It's not just millions of dollars wasted. It's a major step in creating the hierarchy of federal government sovereign over states.

----------


## heavenlyboy34

> It's not just millions of dollars wasted. It's a major step in creating the hierarchy of federal government sovereign over states.


This^^

----------


## osan

> Maybe I'm biased since I like Jefferson as a Founder.   But compared to anything that was done by Jackson, Lincoln, or the Progressive Presidents... yeah...
> 
> Millions of dollars wasted isn't "Small" but it is comparatively so.



Jefferson was a great man and a $#@!ty president.  In fact, Jefferson should be the poster boy for murderously limited governance.  A good man, a great man, became president and failed to live by his own principles. I can understand why he did what he did.  Had I been president at that time I, too, would have been sore tempted to do the same and I consider myself to be highly principled in the ways relevant.

If the great men cannot control their impulses to world building, how could we expect anything better from the likes of Bammy, Bush, Clinton, and so on?

Seriously, someone should write about this because it is sort of important to the topic.

----------


## Weston White

The process only required YEA votes from nine-states, not all thirteen.

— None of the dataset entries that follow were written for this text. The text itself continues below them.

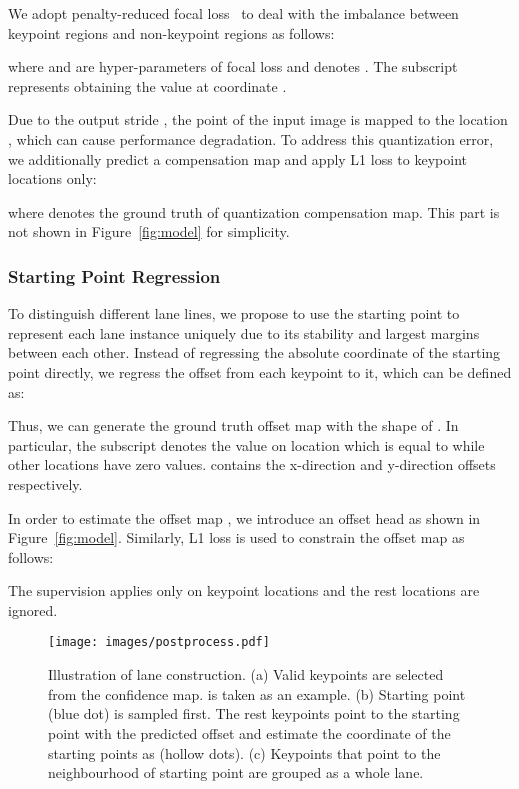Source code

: \documentclass[10pt,twocolumn,letterpaper]{article}
\begin{document}
We adopt penalty-reduced focal loss~\cite{lin2017focal} to deal with the imbalance between keypoint regions and non-keypoint regions as follows:

\begin{scriptsize}

\end{scriptsize}
where  and  are hyper-parameters of focal loss and  denotes . The subscript  represents obtaining the value at coordinate . 

Due to the output stride , the point  of the input image is mapped to the location , which can cause performance degradation. 
To address this quantization error, we additionally predict a compensation map  and apply L1 loss to keypoint locations only:

where  denotes the ground truth of quantization compensation map.
This part is not shown in Figure~\ref{fig:model} for simplicity.

\subsubsection{Starting Point Regression}
\label{sec:regress}
To distinguish different lane lines, we propose to use the starting point to represent each lane instance uniquely due to its stability and largest margins between each other.
Instead of regressing the absolute coordinate  of the starting point directly, we regress the offset from each keypoint to it, which can be defined as:


Thus, we can generate the ground truth offset map  with the shape of . In particular, the subscript  denotes the value on location  which is equal to  while other locations have zero values.  contains the x-direction and y-direction offsets respectively. 

In order to estimate the offset map , we introduce an offset head as shown in Figure~\ref{fig:model}. Similarly, L1 loss is used to constrain the offset map as follows:

The supervision applies only on keypoint locations and the rest locations are ignored.

\begin{figure}[!t]
    \centering
    \texttt{[image: images/postprocess.pdf]}
    \caption{Illustration of lane construction. (a) Valid keypoints are selected from the confidence map.  is taken as an example. (b) Starting point  (blue dot) is sampled first. The rest keypoints point to the starting point with the predicted offset  and estimate the coordinate of the starting points as  (hollow dots). (c) Keypoints that point to the neighbourhood of starting point  are grouped as a whole lane.}
    \label{fig:postprocess}
\end{figure}
\end{document}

Article X [Committee of States]: "_The Committee of the States, or any nine of them, shall be authorized to execute, in the recess of Congress, such of the powers of Congress as the United States in Congress assembled, by the consent of the nine States, ..._"

----------


## robert68

> The process only required YEA votes from nine-states, not all thirteen.
> 
> Article X [Committee of States]: "_The Committee of the States, or any nine of them, shall be authorized to execute, in the recess of Congress, such of the powers of Congress as the United States in Congress assembled, by the consent of the nine States, ..._"



"Committee of the States":




> A Committee of the States was an arm of the United States government, under the Articles of Confederation. The Committee consisted of one member from each state, and carried out the functions of government while the Congress of the Confederation was in recess.[1]
> ...
> The Council was modeled after the various administrative committees set up during the American Revolutionary War. Instead the Second Continental Congress changed it to A Committee of the States *with limited management powers only when Congress was not in session.[2]*
> 
> The Committee was set up in 1784 on the proposal of Thomas Jefferson, then a congressman from Virginia. The Committee "quarrelled very soon, split into two parties, [and] abandoned their post."[3] *This was the only time that the Committee was formed and general had a lack of a quorum and did not carry out their administrative tasks.*[2]



The part below from the AoC is what's relevant to the thread's subject matter, and the parts in bold never took place:




> XIII.
> 
> Every State shall abide by the determination of the United States in Congress assembled, on all questions which by this confederation are submitted to them. And the Articles of this Confederation shall be inviolably observed by every State, and the Union shall be perpetual; *nor shall any alteration at any time hereafter be made in any of them; unless such alteration be agreed to in a Congress of the United States, and be afterwards confirmed by the legislatures of every State.
> ... 
> *

----------


## Weston White

That does not really apply though they were not seeking to alter, that is to amend it; as ultimately they decided it best to repeal it, favoring the idea of a constitutional republic (if states opted not to take part in the revisionary process, then the only reasonable end result is for those non-participating states to lose their voice thereafter). There is nothing bad at all about our U.S. Constitution. It is based upon solid maxims that emanated from the Age of Enlightenment. What is bad is that the entire resulting philosophy is being—and has been—ignored, in large part, over the course of the last century.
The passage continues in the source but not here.